Pax Christi really grew from two seeds of inspiration. The first was a bishop - Pierre-Marie Théas, Bishop of Montauban in the South of France. During the war he was one of the only bishops to protest about the deportation of Jews from France. In a pastoral letter to be read throughout his diocese he wrote:
"I give voice to the outraged protest of Christian conscience, and I proclaim... that all men, whatever their race or religion, have the right to be respected by individuals and by states..."
(1942)
“Love your enemies”
Bishop Théas protested many times against the deportation of Jews and of young French men who were being sent to forced labour camps. On 9 June 1944 he was arrested and spent several weeks in a prison camp at Compiègne. While he was there the other prisoners asked him to lead them in prayer and reflection. He chose to preach on “Love your enemies” and suggested that they should pray for their gaolers. This provoked a strong reaction. They found it so hard to accept. When Théas had the chance to say Mass in the camp he offered it for Germany.
Bishop Théas was released a few weeks later and went back to his diocese, but that prison episode affected him deeply and gave him an understanding of how difficult and demanding true reconciliation between enemies would be.
The second Pax Christi seed of inspiration was a teacher, Marthe Dortel-Claudot, who lived in the South of France also, with her husband and children.

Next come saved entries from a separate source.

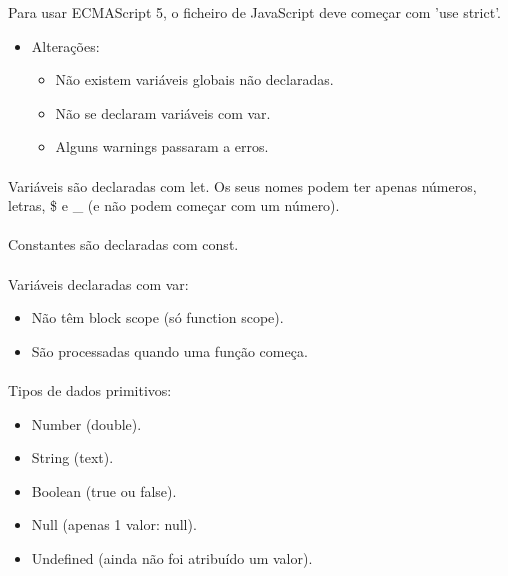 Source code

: \documentclass[../resumosLTW.tex]{subfiles}
\begin{document}
 

Para usar ECMAScript 5, o ficheiro de JavaScript deve começar com 'use strict'.
\begin{itemize}
    \item Alterações:
    \begin{itemize}
        \item Não existem variáveis globais não declaradas.
        \item Não se declaram variáveis com var.
        \item Alguns warnings passaram a erros.
    \end{itemize}
\end{itemize}

\paragraph{}

Variáveis são declaradas com let. Os seus nomes podem ter apenas números, letras, \$ e \_ (e não podem começar com um número).

\paragraph{}

Constantes são declaradas com const.

\paragraph{}

Variáveis declaradas com var:
\begin{itemize}
    \item Não têm block scope (só function scope).
    \item São processadas quando uma função começa.
\end{itemize}

\paragraph{}

Tipos de dados primitivos:
\begin{itemize}
    \item Number (double).
    \item String (text).
    \item Boolean (true ou false).
    \item Null (apenas 1 valor: null).
    \item Undefined (ainda não foi atribuído um valor).
\end{itemize}
\end{document}
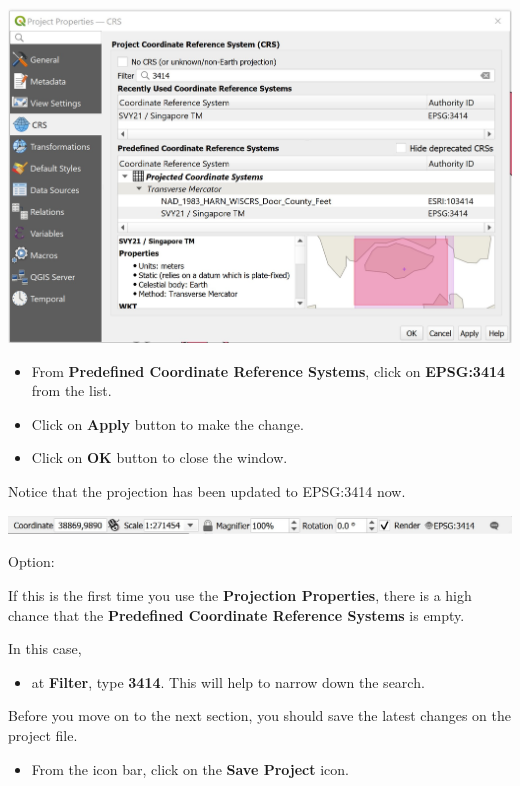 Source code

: \documentclass[
  letterpaper,
  DIV=11,
  numbers=noendperiod]{scrreprt}
\providecommand{\tightlist}{%
  \setlength{\itemsep}{0pt}\setlength{\parskip}{0pt}}\usepackage{longtable,booktabs,array}
\begin{document}
\includegraphics{./img02/image10.jpg}

\begin{itemize}
\tightlist
\item
  From \textbf{Predefined Coordinate Reference Systems}, click on
  \textbf{EPSG:3414} from the list.
\item
  Click on \textbf{Apply} button to make the change.
\item
  Click on \textbf{OK} button to close the window.
\end{itemize}

Notice that the projection has been updated to EPSG:3414 now.

\includegraphics{./img02/image11.jpg}

Option:

If this is the first time you use the \textbf{Projection Properties},
there is a high chance that the \textbf{Predefined Coordinate Reference
Systems} is empty.

In this case,

\begin{itemize}
\tightlist
\item
  at \textbf{Filter}, type \textbf{3414}. This will help to narrow down
  the search.
\end{itemize}

Before you move on to the next section, you should save the latest
changes on the project file.

\begin{itemize}
\tightlist
\item
  From the icon bar, click on the \textbf{Save Project} icon.
\end{itemize}
\end{document}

She was involved in her local parish and she was evidently a very prayerful person. During the winter of 1944, as Christmas approached, she found herself thinking about the suffering of the German people. She wrote in her Journal: "Jesus died for everyone. Nobody should be excluded from one's prayer." She prayed that Germany would be healed of the spiritual and moral effects of 12 years of Nazism.
Encouraged by her parish priest she formed a small group who prayed with her for the re-building of Germany and for peace. Among the first to join her were a war widow, the daughter of a deportee, and some Carmelites.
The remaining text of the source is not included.